Documentation of file formats and data models in atom probe status quo

Detailed technical specifications of the file formats and data models are not available for all formats in the field of atom probe microscopy. A practical solution to address this limitation so far has been that scientists collect examples in respective formats, so-called instances, and inspect and share these. Based on this reverse engineering, individual atom probers have contributed to formulate what can be considered likely candidates of the specification for several file formats. This worked especially well for the POS and ePOS formats.

Pieces of information about file formats are reported in the literature in e.g. books by D. Larson et al. and B. Gault et al. Atom probers like D. Haley have contributed substantially to make the community aware of existent limitations and these reverse engineering practices. AMETEK/Cameca is the key technology partner in atom probe. The company has created an open file format called APT which improves the accessibility of specific numerical data and some metadata. Individuals like M. Kühbach have driven the implementation and communication of parsers for this APT file format.

Nowadays there is an increased interest and demand placed on atom probers by the funding agencies that researchers should and have to make their research data management and data stewardship better matching and more completely aligned to the aims and practices of F.A.I.R. research principles. Therefore, it is useful to exchange more details about data models and file formats as otherwise it is not foreseeable how atom probe data can be made really interoperable with electronic lab notebooks, research data management systems (RDMS), and related software tools.

In light of these challenges, the idea of understanding formats just by examples, showed to be a slow and error-prone route as e.g. source code and workflows which have been useed to write such files, and the associated input, workflow, and provenance information might have been or not captured or/and the specific software tool(s) used might not have been shared or made accessible for reviewing and analyzing their functions.

Benefit and Next Steps

You can easily imagine that the more people will support us with this work the more complete our understanding and knowledge about the available file formats in atom probe microscopy can and will become. This can help all of us in the long run to build software tools which are more reliable and thrustworthy and also technically more robust when it comes to parse research data - irrespective from which tools these come or how you would like to used these data further throughout your journey of digitalizing your atom probe research.

The Python parsers in this repository are meant as a motivation to offer immediate benefit to users. The collection of examples and technical discussions via issues serves the more long-term aim. This is to arrive at a detailed technical specification rather than more robust parsers only so that atom probe data can be exchanged across tools irrespective of their formatting.
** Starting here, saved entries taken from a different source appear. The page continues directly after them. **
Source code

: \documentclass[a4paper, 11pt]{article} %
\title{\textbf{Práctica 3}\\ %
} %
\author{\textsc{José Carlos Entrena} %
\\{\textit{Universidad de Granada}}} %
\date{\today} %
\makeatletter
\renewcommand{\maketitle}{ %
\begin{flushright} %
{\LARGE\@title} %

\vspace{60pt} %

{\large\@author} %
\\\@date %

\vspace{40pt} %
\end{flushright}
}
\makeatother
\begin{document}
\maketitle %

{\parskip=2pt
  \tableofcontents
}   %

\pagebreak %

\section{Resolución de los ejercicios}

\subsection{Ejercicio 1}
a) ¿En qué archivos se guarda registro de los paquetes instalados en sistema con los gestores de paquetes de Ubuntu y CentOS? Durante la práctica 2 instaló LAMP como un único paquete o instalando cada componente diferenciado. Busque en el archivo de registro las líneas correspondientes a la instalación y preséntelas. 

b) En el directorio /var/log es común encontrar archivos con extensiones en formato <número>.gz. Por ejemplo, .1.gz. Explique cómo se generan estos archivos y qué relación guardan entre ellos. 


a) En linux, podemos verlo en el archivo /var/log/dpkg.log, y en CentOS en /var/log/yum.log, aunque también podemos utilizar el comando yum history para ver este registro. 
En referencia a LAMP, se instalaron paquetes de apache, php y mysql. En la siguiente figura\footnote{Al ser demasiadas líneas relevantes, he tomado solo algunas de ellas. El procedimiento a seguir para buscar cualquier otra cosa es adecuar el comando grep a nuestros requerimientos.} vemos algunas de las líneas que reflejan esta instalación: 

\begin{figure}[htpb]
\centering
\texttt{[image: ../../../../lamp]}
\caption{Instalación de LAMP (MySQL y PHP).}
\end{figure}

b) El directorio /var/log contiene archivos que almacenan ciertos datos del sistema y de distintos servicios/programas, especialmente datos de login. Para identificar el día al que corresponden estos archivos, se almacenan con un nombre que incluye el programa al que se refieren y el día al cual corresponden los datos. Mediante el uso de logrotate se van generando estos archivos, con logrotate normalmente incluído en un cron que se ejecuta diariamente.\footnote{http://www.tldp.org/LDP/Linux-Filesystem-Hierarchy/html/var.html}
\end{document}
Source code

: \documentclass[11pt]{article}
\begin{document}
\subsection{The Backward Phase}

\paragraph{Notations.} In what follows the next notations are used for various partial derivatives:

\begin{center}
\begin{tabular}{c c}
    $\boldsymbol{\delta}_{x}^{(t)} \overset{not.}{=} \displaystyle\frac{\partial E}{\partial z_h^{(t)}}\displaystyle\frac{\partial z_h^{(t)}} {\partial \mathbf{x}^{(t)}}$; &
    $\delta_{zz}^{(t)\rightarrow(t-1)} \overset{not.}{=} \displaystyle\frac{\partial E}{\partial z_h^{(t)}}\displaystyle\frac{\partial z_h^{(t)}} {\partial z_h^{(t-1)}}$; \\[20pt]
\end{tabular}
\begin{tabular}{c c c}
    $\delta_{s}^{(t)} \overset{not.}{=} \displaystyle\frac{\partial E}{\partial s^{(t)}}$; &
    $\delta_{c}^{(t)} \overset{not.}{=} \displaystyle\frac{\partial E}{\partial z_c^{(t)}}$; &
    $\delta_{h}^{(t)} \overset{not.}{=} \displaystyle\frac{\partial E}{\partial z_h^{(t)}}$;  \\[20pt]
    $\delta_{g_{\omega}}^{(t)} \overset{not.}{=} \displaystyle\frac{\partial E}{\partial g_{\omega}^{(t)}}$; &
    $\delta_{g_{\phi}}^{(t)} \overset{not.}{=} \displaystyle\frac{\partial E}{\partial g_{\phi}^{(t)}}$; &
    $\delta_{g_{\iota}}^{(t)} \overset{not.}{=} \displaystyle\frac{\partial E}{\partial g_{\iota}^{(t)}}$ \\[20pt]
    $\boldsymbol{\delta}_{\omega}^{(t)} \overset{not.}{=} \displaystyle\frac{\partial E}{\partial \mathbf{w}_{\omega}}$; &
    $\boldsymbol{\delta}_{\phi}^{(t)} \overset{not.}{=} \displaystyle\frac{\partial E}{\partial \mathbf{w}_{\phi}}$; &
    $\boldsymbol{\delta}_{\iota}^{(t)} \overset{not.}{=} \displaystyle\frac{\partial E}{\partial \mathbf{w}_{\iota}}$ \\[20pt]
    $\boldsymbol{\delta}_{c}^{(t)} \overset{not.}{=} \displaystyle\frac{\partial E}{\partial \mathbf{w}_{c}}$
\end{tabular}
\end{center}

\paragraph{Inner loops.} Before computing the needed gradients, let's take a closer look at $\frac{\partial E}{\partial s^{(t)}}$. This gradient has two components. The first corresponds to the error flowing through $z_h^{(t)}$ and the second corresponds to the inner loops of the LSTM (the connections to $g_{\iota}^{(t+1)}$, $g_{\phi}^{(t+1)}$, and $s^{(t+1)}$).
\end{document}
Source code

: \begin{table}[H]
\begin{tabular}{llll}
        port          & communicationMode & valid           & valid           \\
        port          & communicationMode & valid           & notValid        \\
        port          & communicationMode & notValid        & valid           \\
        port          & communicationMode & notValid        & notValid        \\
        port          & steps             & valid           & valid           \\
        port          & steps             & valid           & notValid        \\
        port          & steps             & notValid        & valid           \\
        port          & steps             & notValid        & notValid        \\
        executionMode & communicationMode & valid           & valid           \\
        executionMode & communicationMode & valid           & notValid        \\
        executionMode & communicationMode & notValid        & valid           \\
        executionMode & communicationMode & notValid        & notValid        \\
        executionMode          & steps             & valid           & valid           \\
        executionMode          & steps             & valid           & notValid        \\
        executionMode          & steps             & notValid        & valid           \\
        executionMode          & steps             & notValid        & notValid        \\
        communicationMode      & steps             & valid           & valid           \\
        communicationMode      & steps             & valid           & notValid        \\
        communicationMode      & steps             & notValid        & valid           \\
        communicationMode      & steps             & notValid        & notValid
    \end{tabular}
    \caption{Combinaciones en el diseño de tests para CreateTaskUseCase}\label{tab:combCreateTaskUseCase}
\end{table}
Getting started as developer

You should create a virtual environment. We tested on Ubuntu with Python 3.8. Newer versions of Python should work similarly when using the desired version tag.

If you don't have Python 3.8 installed on your computer, follow these commands:

sudo add-apt-repository ppa:deadsnakes/ppa
sudo apt install python3.8 python3-dev libpython3.8-dev python3.8-venv

In some cases when using Python3.8 it was necessary to install python-numpy in others not. So consider this if you run into issues when continuing this manual. The following steps will install the ifes_apt_tc_data_modeling module in the latest version.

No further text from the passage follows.